Dataset items
▶

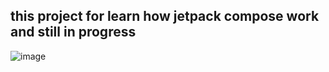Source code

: ## this project for learn how jetpack compose work and still in progress

![image](https://github.com/febriansya/UpTodo/assets/44943550/d7a21bdd-d681-4581-ac58-115968e6e346)
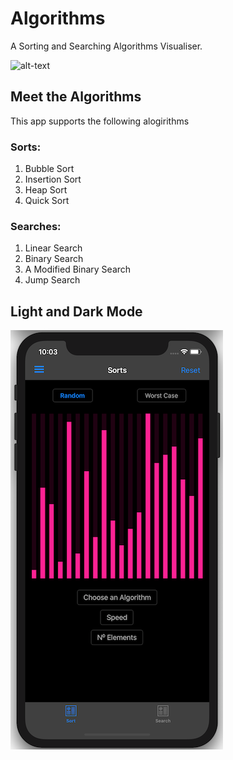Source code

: # Algorithms
 
A Sorting and Searching Algorithms Visualiser.

![alt-text](SortingAlgorithmsGIF.gif)

## Meet the Algorithms
This app supports the following alogirithms
### Sorts:
1. Bubble Sort
2. Insertion Sort
3. Heap Sort
4. Quick Sort
### Searches:
1. Linear Search
2. Binary Search
3. A Modified Binary Search
4. Jump Search

## Light and Dark Mode

![alt-text](Screenshots/Screenshot%202020-06-17%20at%2022.03.07.png)
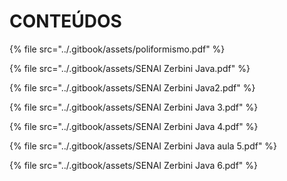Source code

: # CONTEÚDOS

{% file src="../.gitbook/assets/poliformismo.pdf" %}

{% file src="../.gitbook/assets/SENAI Zerbini Java.pdf" %}

{% file src="../.gitbook/assets/SENAI Zerbini Java2.pdf" %}

{% file src="../.gitbook/assets/SENAI Zerbini Java 3.pdf" %}

{% file src="../.gitbook/assets/SENAI Zerbini Java 4.pdf" %}

{% file src="../.gitbook/assets/SENAI Zerbini Java aula 5.pdf" %}

{% file src="../.gitbook/assets/SENAI Zerbini Java 6.pdf" %}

◀

WORK INSTRUCTION - Where an image appears in the data, skip it, and return the rest verbatim.

RESPONSE -
Source code

: ## this project for learn how jetpack compose work and still in progress

![image](https://github.com/febriansya/UpTodo/assets/44943550/d7a21bdd-d681-4581-ac58-115968e6e346)
Source code

: # Algorithms
 
A Sorting and Searching Algorithms Visualiser.

![alt-text](SortingAlgorithmsGIF.gif)

## Meet the Algorithms
This app supports the following alogirithms
### Sorts:
1. Bubble Sort
2. Insertion Sort
3. Heap Sort
4. Quick Sort
### Searches:
1. Linear Search
2. Binary Search
3. A Modified Binary Search
4. Jump Search

## Light and Dark Mode

![alt-text](Screenshots/Screenshot%202020-06-17%20at%2022.03.07.png)
Source code

: # CONTEÚDOS

{% file src="../.gitbook/assets/poliformismo.pdf" %}

{% file src="../.gitbook/assets/SENAI Zerbini Java.pdf" %}

{% file src="../.gitbook/assets/SENAI Zerbini Java2.pdf" %}

{% file src="../.gitbook/assets/SENAI Zerbini Java 3.pdf" %}

{% file src="../.gitbook/assets/SENAI Zerbini Java 4.pdf" %}

{% file src="../.gitbook/assets/SENAI Zerbini Java aula 5.pdf" %}

{% file src="../.gitbook/assets/SENAI Zerbini Java 6.pdf" %}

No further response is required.